● TASK
From the listing below, reproduce word for word the part that opens with the line containing "- Install node.js, npm, and MongoDB" and closes with the line containing "- Visit localhost:3000"; reproduce nothing else.

● SOURCE DATA
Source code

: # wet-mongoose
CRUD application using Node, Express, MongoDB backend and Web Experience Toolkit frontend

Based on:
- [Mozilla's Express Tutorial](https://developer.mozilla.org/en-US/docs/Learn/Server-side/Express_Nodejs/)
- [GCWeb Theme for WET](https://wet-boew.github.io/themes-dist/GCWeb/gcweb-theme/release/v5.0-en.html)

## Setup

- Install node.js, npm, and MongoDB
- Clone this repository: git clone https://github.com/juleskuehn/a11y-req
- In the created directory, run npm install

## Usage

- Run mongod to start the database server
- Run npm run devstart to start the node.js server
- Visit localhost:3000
* * *
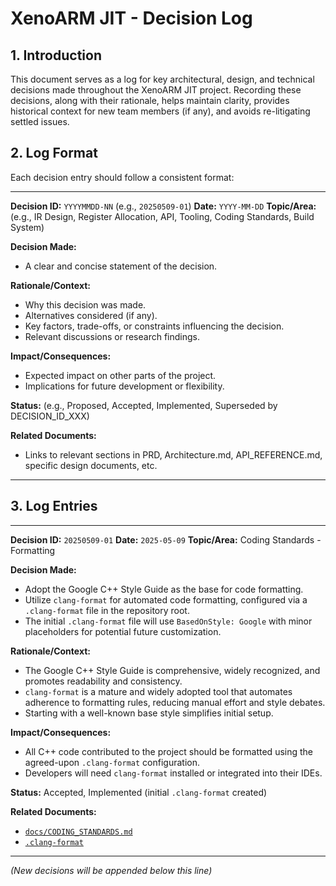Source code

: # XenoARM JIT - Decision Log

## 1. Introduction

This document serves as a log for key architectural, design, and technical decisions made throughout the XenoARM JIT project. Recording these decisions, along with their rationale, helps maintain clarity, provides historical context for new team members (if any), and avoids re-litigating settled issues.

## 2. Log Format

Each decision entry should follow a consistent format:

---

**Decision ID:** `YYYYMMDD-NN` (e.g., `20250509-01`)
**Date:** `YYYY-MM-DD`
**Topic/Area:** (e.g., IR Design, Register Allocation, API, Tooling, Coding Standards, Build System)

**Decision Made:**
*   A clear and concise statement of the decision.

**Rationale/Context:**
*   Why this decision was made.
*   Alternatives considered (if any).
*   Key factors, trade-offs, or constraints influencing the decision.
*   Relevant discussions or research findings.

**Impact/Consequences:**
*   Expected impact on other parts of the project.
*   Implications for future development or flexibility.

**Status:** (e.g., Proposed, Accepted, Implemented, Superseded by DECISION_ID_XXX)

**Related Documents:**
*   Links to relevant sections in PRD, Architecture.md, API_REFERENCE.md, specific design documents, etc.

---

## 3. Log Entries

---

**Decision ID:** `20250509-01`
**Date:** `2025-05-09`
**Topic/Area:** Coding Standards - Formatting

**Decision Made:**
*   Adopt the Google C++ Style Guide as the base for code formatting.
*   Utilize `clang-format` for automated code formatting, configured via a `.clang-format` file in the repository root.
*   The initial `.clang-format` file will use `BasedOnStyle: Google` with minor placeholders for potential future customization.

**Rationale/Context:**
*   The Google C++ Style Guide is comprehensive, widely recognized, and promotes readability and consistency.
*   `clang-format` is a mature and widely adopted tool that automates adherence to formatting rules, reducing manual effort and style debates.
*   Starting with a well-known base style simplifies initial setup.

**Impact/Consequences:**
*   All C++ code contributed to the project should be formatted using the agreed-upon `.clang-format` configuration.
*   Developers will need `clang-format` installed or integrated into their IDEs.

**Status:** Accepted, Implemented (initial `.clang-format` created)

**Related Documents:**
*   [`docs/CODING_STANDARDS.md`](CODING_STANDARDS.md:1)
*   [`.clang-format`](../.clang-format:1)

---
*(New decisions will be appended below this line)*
* * *
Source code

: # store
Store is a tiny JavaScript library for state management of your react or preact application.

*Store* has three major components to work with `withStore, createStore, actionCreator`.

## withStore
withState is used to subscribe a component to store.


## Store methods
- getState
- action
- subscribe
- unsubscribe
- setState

● OUTPUT FOR THIS EXERCISE
- Install node.js, npm, and MongoDB
- Clone this repository: git clone https://github.com/juleskuehn/a11y-req
- In the created directory, run npm install

## Usage

- Run mongod to start the database server
- Run npm run devstart to start the node.js server
- Visit localhost:3000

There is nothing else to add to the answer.